Saved data entries

▼▼▼

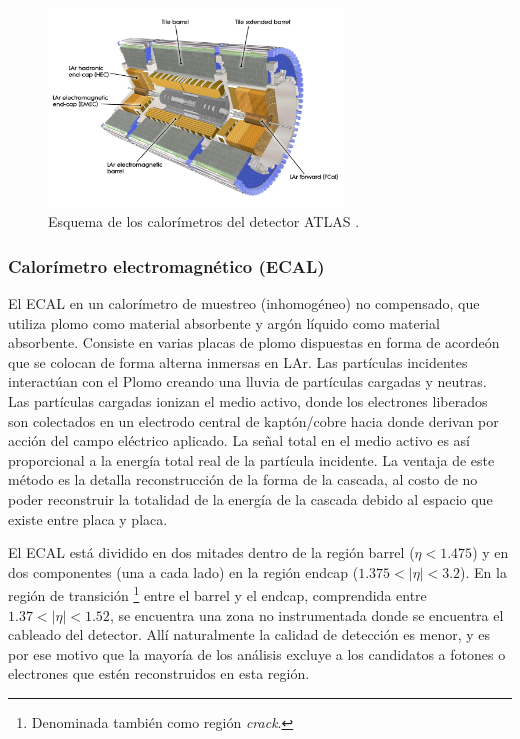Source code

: \begin{figure}
\centering
  \includegraphics[width=0.7\textwidth]{images/lhc/calo_1.jpg}
  \caption{Esquema de los calorímetros del detector ATLAS \cite{Pequenao:1095927}.}
  \label{fig:calo_1}
\end{figure}

\subsubsection{Calorímetro electromagnético (ECAL)}

El ECAL en un calorímetro de muestreo (inhomogéneo) no compensado, que utiliza plomo como material absorbente y argón líquido como material absorbente. Consiste en varias placas de plomo dispuestas en forma de acordeón que se colocan de forma alterna inmersas en LAr. Las partículas incidentes interactúan con el Plomo creando una lluvia de partículas cargadas y neutras. Las partículas cargadas ionizan el medio activo, donde los electrones liberados son colectados en un electrodo central de kaptón/cobre hacia donde derivan por acción del campo eléctrico aplicado. La señal total en el medio activo es así proporcional a la energía total real de la partícula incidente. La ventaja de este método es la detalla reconstrucción de la forma de la cascada, al costo de no poder reconstruir la totalidad de la energía de la cascada debido al espacio que existe entre placa y placa.


El ECAL está dividido en dos mitades dentro de la región barrel ($\eta < 1.475$) y en dos componentes (una a cada lado) en la región endcap ($1.375 < |\eta| < 3.2$). 
En la región de transición \footnote{Denominada también como región \textit{crack}.} entre el barrel y el endcap, comprendida entre $1.37 < |\eta| < 1.52$, se encuentra una zona no instrumentada donde se encuentra el cableado del detector. 
Allí naturalmente la calidad de detección es menor, y es por ese motivo que la mayoría de los análisis excluye a los candidatos a fotones o electrones que estén reconstruidos en esta región.

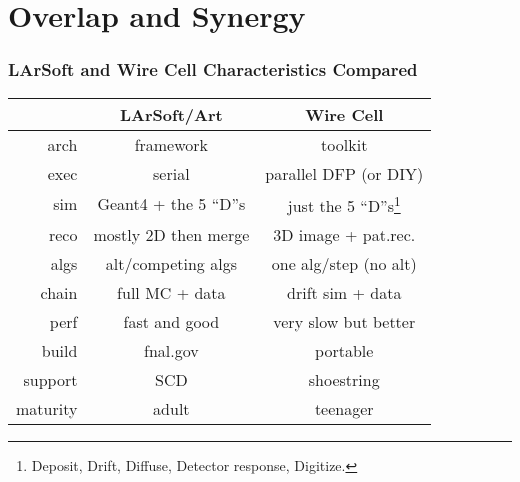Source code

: \documentclass[xcolor=dvipsnames]{beamer}
\begin{document}




\section{Overlap and Synergy}

\begin{frame}
  \frametitle{LArSoft and Wire Cell Characteristics Compared}

  \begin{center}
    \begin{tabular}[h]{|r|c|c|}
      \hline
      & LArSoft/Art & Wire Cell \\
      \hline
      arch & framework & toolkit \\
      exec & serial & parallel DFP (or DIY) \\
      sim & Geant4 + the 5 ``D''s &  just the 5 ``D''s\footnote{Deposit, Drift, Diffuse, Detector response, Digitize.} \\
      reco & mostly 2D then merge & 3D image + pat.rec. \\
      algs & alt/competing algs & one alg/step (no alt) \\
      chain & full MC + data & drift sim + data \\
      perf & fast and good & very slow but better \\
      build & fnal.gov  & portable \\
      support & SCD & shoestring \\
      maturity & adult & teenager \\
      \hline
    \end{tabular}
  \end{center}

\end{frame}

\end{document}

▲▲▲

Reproduce each line from the records that contains the word "Wire".

Answer section:
  \frametitle{LArSoft and Wire Cell Characteristics Compared}
      & LArSoft/Art & Wire Cell \\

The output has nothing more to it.